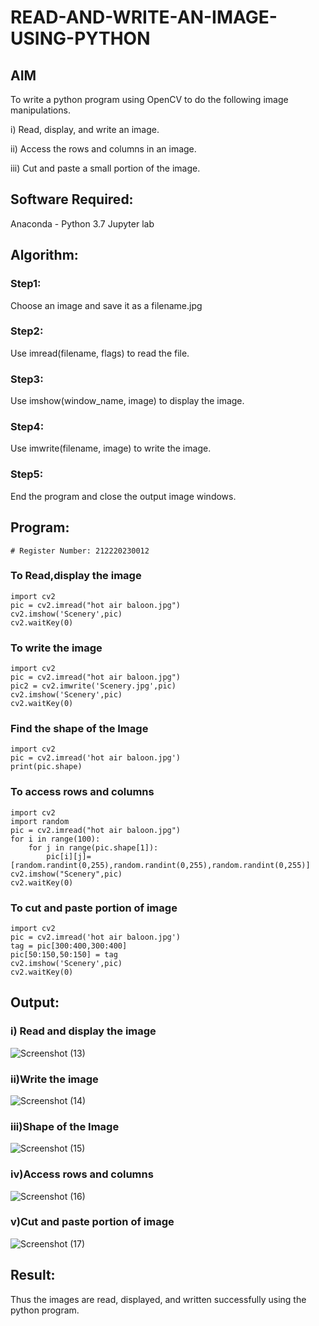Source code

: # READ-AND-WRITE-AN-IMAGE-USING-PYTHON
## AIM
To write a python program using OpenCV to do the following image manipulations.

i) Read, display, and write an image.

ii) Access the rows and columns in an image.

iii) Cut and paste a small portion of the image.

## Software Required:
Anaconda - Python 3.7
Jupyter lab
## Algorithm:
### Step1:
Choose an image and save it as a filename.jpg
### Step2:
Use imread(filename, flags) to read the file.
### Step3:
Use imshow(window_name, image) to display the image.
### Step4:
Use imwrite(filename, image) to write the image.
### Step5:
End the program and close the output image windows.
## Program:
```# Developed By: Dineshkumar S
# Register Number: 212220230012
```
### To Read,display the image
```
import cv2
pic = cv2.imread("hot air baloon.jpg")
cv2.imshow('Scenery',pic)
cv2.waitKey(0)
```


### To write the image
```
import cv2
pic = cv2.imread("hot air baloon.jpg")
pic2 = cv2.imwrite('Scenery.jpg',pic)
cv2.imshow('Scenery',pic)
cv2.waitKey(0)
```



### Find the shape of the Image
```
import cv2
pic = cv2.imread('hot air baloon.jpg')
print(pic.shape)
```


### To access rows and columns
```
import cv2
import random
pic = cv2.imread("hot air baloon.jpg")
for i in range(100):
    for j in range(pic.shape[1]):
        pic[i][j]=[random.randint(0,255),random.randint(0,255),random.randint(0,255)]
cv2.imshow("Scenery",pic)
cv2.waitKey(0)
```



### To cut and paste portion of image
```
import cv2
pic = cv2.imread('hot air baloon.jpg')
tag = pic[300:400,300:400]
pic[50:150,50:150] = tag
cv2.imshow('Scenery',pic)
cv2.waitKey(0)
```









## Output:

### i) Read and display the image
![Screenshot (13)](https://user-images.githubusercontent.com/75234807/163681012-d992cc71-2a74-4bc3-961f-ff2b33c363e4.png)

### ii)Write the image
![Screenshot (14)](https://user-images.githubusercontent.com/75234807/163681028-7b431a82-412e-491f-ac18-ef578090a65a.png)

### iii)Shape of the Image
![Screenshot (15)](https://user-images.githubusercontent.com/75234807/163681062-69aa33b2-785d-4bf9-b72d-d43ba6251bd3.png)

### iv)Access rows and columns
![Screenshot (16)](https://user-images.githubusercontent.com/75234807/163681093-6687b993-3883-48c2-a3e6-7921c94de34a.png)

### v)Cut and paste portion of image
![Screenshot (17)](https://user-images.githubusercontent.com/75234807/163681104-60612cdb-8f5a-47ca-820b-96c2708145f8.png)



## Result:
Thus the images are read, displayed, and written successfully using the python program.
* * *
ACTION ITEM: Among the records above, find the lines that contain "images" and copy every one.

EXERCISE ANSWER:
![Screenshot (13)](https://user-images.githubusercontent.com/75234807/163681012-d992cc71-2a74-4bc3-961f-ff2b33c363e4.png)
![Screenshot (14)](https://user-images.githubusercontent.com/75234807/163681028-7b431a82-412e-491f-ac18-ef578090a65a.png)
![Screenshot (15)](https://user-images.githubusercontent.com/75234807/163681062-69aa33b2-785d-4bf9-b72d-d43ba6251bd3.png)
![Screenshot (16)](https://user-images.githubusercontent.com/75234807/163681093-6687b993-3883-48c2-a3e6-7921c94de34a.png)
![Screenshot (17)](https://user-images.githubusercontent.com/75234807/163681104-60612cdb-8f5a-47ca-820b-96c2708145f8.png)
Thus the images are read, displayed, and written successfully using the python program.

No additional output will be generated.